SUPPLIED MATERIAL:
━━━━━━━━━━

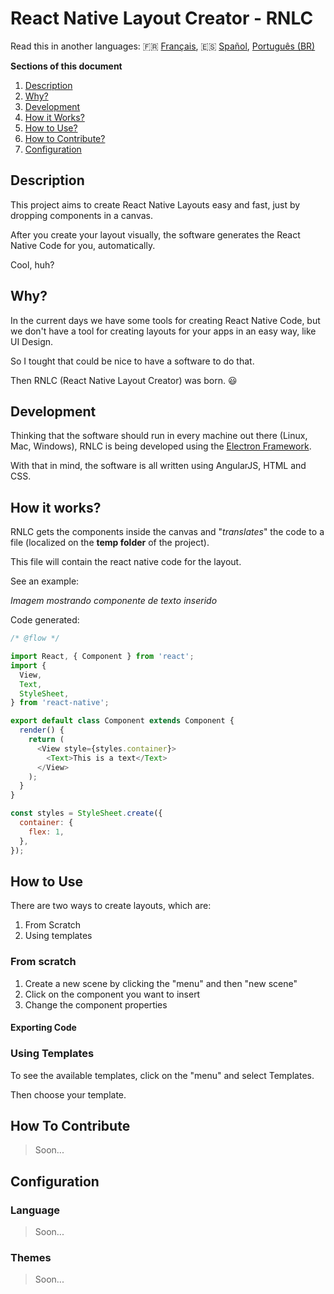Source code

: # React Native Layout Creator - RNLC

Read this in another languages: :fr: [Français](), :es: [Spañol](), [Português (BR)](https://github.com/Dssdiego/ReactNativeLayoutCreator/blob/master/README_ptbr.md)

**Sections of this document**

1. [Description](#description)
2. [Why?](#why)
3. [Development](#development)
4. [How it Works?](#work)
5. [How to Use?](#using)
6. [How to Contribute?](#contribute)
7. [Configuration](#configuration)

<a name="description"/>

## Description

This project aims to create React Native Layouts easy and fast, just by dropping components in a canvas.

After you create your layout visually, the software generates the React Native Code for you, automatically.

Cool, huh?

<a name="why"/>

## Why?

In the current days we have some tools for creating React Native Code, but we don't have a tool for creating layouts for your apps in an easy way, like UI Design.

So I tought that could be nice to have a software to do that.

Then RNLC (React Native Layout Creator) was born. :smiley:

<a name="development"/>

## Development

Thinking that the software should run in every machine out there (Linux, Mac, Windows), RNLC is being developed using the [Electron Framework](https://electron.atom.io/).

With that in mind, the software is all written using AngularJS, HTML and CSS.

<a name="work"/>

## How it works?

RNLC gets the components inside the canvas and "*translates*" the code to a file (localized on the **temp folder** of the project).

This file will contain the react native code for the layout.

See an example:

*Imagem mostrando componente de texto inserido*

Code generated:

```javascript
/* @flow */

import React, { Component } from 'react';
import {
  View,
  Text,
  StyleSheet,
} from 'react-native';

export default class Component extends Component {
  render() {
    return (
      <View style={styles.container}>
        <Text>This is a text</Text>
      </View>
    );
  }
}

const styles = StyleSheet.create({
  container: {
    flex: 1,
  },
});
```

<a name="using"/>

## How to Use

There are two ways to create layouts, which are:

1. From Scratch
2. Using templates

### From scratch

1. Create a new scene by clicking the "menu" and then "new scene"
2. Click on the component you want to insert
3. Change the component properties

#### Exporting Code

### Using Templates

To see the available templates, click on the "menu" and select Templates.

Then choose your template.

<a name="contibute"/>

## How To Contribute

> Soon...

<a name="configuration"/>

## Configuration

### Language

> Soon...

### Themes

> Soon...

━━━━━━━━━━

WHAT YOU ARE ASKED TO DO: In your answer, include only the lines above starting at the line that holds "Creator - RNLC" and ending at the line that holds "## Description", copied exactly.

EXERCISE SOLUTION:
: # React Native Layout Creator - RNLC

Read this in another languages: :fr: [Français](), :es: [Spañol](), [Português (BR)](https://github.com/Dssdiego/ReactNativeLayoutCreator/blob/master/README_ptbr.md)

**Sections of this document**

1. [Description](#description)
2. [Why?](#why)
3. [Development](#development)
4. [How it Works?](#work)
5. [How to Use?](#using)
6. [How to Contribute?](#contribute)
7. [Configuration](#configuration)

<a name="description"/>

## Description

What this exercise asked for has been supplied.